**Dataset excerpts**
+ + + + +

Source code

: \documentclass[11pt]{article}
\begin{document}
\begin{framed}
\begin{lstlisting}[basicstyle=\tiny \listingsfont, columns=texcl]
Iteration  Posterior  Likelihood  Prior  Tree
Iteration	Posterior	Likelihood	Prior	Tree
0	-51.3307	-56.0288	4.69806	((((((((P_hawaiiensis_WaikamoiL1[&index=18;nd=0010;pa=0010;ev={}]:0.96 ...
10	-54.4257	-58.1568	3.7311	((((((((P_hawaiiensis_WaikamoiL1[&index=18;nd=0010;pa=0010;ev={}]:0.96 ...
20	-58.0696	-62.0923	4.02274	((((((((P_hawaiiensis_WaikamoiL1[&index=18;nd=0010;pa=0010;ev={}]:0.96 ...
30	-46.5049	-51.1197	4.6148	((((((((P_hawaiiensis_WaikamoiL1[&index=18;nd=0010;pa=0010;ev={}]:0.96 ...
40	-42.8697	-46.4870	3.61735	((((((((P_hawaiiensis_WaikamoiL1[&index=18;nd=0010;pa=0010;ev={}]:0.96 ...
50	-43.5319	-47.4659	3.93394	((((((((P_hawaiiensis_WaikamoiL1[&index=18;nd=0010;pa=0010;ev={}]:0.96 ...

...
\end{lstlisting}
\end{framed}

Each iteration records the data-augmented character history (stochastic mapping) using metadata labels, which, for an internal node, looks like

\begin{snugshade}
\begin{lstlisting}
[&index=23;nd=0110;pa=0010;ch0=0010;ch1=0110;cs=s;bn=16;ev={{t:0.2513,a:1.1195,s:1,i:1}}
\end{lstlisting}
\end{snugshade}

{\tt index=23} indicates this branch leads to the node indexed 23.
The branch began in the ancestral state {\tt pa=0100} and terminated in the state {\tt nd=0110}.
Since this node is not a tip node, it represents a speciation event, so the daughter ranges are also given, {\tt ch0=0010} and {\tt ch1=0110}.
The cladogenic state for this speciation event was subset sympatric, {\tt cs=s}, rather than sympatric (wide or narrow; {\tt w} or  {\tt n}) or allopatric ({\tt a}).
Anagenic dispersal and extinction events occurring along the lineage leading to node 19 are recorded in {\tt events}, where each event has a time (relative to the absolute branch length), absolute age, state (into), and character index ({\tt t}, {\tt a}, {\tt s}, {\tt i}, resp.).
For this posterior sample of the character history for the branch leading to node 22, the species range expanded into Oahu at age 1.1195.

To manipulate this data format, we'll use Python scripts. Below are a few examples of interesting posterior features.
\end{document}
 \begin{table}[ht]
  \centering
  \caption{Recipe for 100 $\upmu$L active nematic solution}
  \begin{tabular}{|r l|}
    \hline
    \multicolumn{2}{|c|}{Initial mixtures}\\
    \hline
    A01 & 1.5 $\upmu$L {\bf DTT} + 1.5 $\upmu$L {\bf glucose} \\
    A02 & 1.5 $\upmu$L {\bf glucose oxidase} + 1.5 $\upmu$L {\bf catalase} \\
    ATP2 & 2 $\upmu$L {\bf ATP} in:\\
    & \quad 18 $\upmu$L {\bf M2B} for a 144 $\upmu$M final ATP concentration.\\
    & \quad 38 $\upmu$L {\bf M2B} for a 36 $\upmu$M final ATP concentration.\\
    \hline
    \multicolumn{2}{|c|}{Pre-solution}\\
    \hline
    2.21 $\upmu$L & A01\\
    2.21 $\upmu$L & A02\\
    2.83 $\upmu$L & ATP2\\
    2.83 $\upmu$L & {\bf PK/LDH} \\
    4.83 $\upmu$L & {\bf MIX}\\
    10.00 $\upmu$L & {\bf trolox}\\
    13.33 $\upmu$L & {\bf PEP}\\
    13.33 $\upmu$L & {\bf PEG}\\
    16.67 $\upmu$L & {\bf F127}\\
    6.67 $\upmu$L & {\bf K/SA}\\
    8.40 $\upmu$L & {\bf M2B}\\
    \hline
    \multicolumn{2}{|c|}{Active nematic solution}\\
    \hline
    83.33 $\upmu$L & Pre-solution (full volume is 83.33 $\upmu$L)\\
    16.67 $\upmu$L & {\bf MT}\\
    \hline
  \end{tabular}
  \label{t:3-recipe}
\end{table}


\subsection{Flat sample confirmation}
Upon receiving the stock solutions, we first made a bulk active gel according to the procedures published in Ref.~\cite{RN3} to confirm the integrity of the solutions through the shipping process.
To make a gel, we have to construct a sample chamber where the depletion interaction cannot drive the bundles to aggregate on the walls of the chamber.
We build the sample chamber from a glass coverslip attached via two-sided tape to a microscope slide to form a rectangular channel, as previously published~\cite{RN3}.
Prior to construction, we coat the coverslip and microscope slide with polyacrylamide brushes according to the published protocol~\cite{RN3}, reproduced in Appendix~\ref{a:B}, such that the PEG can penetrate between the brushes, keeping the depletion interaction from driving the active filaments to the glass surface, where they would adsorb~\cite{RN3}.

+ + + + +

**ABOUT THIS EXERCISE**
Tally the lines of the records holding the word "according", then state only the tally.

**ANSWER BELOW**
2